WHAT THIS TASK INVOLVES
When a line of the entries contains "zero", please list that line.

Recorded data
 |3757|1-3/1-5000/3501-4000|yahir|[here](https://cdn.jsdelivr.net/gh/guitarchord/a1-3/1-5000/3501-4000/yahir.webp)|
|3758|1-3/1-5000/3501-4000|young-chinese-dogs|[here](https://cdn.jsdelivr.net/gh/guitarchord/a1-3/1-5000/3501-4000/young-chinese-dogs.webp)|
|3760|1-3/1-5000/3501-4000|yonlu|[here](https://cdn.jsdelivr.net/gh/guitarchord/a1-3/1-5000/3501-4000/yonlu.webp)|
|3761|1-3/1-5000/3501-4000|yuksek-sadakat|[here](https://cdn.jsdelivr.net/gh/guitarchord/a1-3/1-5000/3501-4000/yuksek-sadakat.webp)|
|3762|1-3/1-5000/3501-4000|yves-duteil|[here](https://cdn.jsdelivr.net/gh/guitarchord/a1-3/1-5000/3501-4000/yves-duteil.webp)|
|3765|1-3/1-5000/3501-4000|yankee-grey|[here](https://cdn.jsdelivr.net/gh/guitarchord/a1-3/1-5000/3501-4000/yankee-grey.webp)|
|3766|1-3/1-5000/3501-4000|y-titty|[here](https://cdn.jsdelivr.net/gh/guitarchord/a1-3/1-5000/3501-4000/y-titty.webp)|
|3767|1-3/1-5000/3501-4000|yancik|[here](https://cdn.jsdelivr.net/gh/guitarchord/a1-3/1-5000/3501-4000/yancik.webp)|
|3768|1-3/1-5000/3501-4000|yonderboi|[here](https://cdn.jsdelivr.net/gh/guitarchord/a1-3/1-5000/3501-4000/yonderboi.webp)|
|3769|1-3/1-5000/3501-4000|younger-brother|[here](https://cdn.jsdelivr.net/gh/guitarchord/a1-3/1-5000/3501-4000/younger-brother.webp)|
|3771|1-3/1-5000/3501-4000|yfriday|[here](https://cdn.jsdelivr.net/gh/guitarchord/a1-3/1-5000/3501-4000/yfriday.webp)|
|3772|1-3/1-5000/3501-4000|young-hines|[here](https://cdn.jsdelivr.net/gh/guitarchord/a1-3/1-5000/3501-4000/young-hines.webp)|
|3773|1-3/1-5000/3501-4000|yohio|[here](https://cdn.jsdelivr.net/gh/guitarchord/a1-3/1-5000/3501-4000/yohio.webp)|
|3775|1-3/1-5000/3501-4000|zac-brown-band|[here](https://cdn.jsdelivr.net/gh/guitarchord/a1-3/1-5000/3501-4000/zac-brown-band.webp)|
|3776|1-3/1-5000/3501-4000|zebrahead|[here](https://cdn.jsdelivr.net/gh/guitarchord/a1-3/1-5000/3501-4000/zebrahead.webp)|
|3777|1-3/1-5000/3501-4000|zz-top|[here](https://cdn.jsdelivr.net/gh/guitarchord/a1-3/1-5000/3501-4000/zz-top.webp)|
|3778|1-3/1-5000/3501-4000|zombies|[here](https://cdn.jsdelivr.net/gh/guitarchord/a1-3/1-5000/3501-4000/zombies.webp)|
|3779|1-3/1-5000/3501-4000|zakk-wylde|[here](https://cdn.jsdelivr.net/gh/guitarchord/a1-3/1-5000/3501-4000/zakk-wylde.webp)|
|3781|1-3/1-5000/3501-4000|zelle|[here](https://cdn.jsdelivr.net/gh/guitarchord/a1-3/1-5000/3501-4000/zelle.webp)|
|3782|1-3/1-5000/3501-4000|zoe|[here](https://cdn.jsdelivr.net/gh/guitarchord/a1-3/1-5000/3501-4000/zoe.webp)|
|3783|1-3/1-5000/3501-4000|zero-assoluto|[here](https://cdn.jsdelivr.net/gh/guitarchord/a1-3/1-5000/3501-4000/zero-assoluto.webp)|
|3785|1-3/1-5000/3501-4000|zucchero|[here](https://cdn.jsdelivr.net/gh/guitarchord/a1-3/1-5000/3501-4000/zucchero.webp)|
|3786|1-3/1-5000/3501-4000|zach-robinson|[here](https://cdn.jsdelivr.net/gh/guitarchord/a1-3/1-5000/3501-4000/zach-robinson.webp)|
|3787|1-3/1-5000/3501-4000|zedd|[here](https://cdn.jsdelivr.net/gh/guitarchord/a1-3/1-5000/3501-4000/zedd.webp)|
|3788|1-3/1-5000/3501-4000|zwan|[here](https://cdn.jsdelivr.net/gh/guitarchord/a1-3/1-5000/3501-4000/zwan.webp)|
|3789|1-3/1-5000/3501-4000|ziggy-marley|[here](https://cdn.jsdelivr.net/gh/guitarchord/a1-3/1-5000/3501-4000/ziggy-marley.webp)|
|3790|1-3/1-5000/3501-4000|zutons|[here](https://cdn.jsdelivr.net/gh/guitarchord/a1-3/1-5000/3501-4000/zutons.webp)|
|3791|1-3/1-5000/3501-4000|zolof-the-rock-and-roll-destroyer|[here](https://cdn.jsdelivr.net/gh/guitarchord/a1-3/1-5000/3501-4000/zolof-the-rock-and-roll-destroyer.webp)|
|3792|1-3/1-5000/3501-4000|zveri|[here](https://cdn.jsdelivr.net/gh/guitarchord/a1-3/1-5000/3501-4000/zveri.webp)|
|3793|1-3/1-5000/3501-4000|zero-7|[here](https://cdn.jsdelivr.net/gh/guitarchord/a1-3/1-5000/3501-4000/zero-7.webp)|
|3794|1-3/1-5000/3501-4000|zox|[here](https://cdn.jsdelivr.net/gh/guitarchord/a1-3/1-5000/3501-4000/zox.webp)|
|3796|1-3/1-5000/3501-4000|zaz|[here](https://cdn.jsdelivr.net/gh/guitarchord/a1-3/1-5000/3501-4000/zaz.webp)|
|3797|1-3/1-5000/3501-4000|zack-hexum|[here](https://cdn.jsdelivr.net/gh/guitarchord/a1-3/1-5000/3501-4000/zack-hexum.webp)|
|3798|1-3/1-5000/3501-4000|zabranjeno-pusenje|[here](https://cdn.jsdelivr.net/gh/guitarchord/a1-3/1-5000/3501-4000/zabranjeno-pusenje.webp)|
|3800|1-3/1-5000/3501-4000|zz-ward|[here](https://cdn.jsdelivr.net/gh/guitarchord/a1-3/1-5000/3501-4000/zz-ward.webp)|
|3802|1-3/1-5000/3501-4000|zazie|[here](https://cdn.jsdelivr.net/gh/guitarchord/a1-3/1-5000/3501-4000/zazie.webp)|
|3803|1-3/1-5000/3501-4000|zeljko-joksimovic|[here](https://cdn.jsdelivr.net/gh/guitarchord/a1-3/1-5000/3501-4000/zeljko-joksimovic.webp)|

RESULT OF THE EXERCISE
|3783|1-3/1-5000/3501-4000|zero-assoluto|[here](https://cdn.jsdelivr.net/gh/guitarchord/a1-3/1-5000/3501-4000/zero-assoluto.webp)|
|3793|1-3/1-5000/3501-4000|zero-7|[here](https://cdn.jsdelivr.net/gh/guitarchord/a1-3/1-5000/3501-4000/zero-7.webp)|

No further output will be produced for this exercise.